Constantine must have given it to the Church in the 313 AD. From that time onwards it was always the centre of Christian life within the city; the first residence of the popes and the cathedral of Rome. The latter distinction it still holds, though it has long lost the former. Hence the proud title which may be read upon its walls, that it is "Omnium urbis et orbis ecclesiarum mater et caput".
This original church was probably not of very large dimensions, but we have no reliable information on the subject. It was dedicated to the Saviour, "Basilica Salvatoris", the dedication to St. John being of later date, and due to a Benedictine monastery of St. John the Baptist and St. John the Evangelist which adjoined the basilica and where members were charged at one period with the duty of maintaining the services in the church. This later dedication to St. John has now in popular usage altogether superseded the original one. A great many donations from the popes and other benefactors to the basilica are recorded in the "Liber Pontificalis", and its splendour at an early period was such that it became known as the "Basilica Aurea", or Golden Church. This splendour drew upon it the attack of the Vandals, who stripped it of all its treasures. St. Leo the Great restored it about 460, and it was again restored by Hadrian I, but in 896 it was almost totally destroyed by an earthquake ("ab altari usque ad portas cecidit"). The damage was so extensive that it was difficult to trace in every case the lines of the old building, but these were in the main respected and the new building was of the same dimensions as the old. This second church lasted for four hundred years and was then burnt down. It was rebuilt by Clement V and John XXII, only to be burnt down once more in 1360, but again rebuilt by Urban V.

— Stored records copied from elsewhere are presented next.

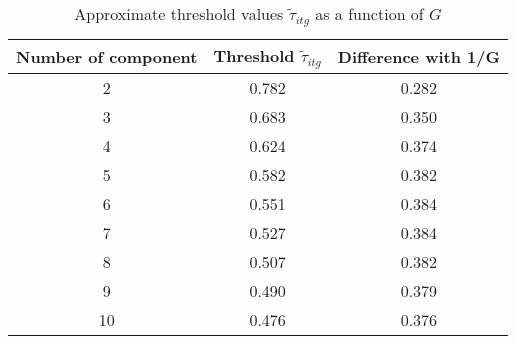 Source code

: \documentclass[11pt,letter]{article}
\begin{document}
\begin{table}[h!]
	\centering
	\begin{tabular}{||c |c |c||} 
		\hline
		Number of component & Threshold $\tilde{\tau}_{itg}$ & Difference with 1/G \\ [0.5ex] 
		\hline\hline
		2 & 0.782 &0.282\\
		3 & 0.683 &0.350\\
		4 & 0.624 &0.374\\
		5 & 0.582 &0.382\\ 
		6 & 0.551 &0.384\\ 
		7 & 0.527 &0.384\\
		8 & 0.507 &0.382\\
		9 & 0.490 &0.379\\
		10 & 0.476 &0.376\\[1ex]
		\hline
	\end{tabular}
\caption{Approximate threshold values $\tilde{\tau}_{itg}$ as a function of $G$}
\end{table}
\newpage
\end{document}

When the popes returned to Rome from their long absence at Avignon they found the city deserted and the churches almost in ruins. Great works were begun at the Lateran by Martin V and his successors. The palace, however, was never again used by them as a residence, the Vatican, which stands in a much drier and healthier position, being chosen in its place. It was not until the latter part of the seventeenth century that the church took its present appearance, in the tasteless restoration carried out by Innocent X, with Borromini for his architect. The ancient columns were now enclosed in huge pilasters, with gigantic statues in front. In consequence of this the church has entirely lost the appearance of an ancient basilica, and is completely altered in character.

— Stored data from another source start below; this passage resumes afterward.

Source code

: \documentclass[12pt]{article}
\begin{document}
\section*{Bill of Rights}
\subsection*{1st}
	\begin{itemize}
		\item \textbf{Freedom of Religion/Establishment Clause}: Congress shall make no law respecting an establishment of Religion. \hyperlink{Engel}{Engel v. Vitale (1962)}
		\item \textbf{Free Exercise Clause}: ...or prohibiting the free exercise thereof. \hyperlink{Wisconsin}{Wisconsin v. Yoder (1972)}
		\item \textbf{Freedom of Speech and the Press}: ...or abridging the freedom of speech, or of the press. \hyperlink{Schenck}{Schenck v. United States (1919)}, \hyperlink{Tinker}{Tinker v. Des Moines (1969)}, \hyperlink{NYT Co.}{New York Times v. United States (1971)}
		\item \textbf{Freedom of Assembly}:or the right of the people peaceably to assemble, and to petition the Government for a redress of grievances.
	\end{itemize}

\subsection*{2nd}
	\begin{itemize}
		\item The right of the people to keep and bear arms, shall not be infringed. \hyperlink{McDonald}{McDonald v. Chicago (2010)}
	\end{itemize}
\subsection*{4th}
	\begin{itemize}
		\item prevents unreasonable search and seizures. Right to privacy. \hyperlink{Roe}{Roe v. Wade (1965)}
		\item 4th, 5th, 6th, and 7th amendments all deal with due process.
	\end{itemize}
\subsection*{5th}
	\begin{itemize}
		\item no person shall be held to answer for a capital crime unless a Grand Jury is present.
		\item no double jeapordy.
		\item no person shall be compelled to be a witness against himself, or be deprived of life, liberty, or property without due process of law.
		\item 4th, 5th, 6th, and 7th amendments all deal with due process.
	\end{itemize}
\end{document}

The ancient apse, with mosaics of the fourth century, survived all the many changes and dangers of the Middle Ages, and was still to be seen very much in its original condition as late as 1878, when it was destroyed in order to provide a larger space for the ordinations and other pontifical functions which take place in this cathedral church of Rome. The original mosaics were, however, preserved with the greatest possible care and very great success, and were reerected at the end of the new and deeper apse which had been provided. In these mosaics, as they now appear, the centre of the upper portion is occupied by the figure of Christ surrounded by nine angels. This figure is extremely ancient, and dates from the fifth, or it may be even the fourth century.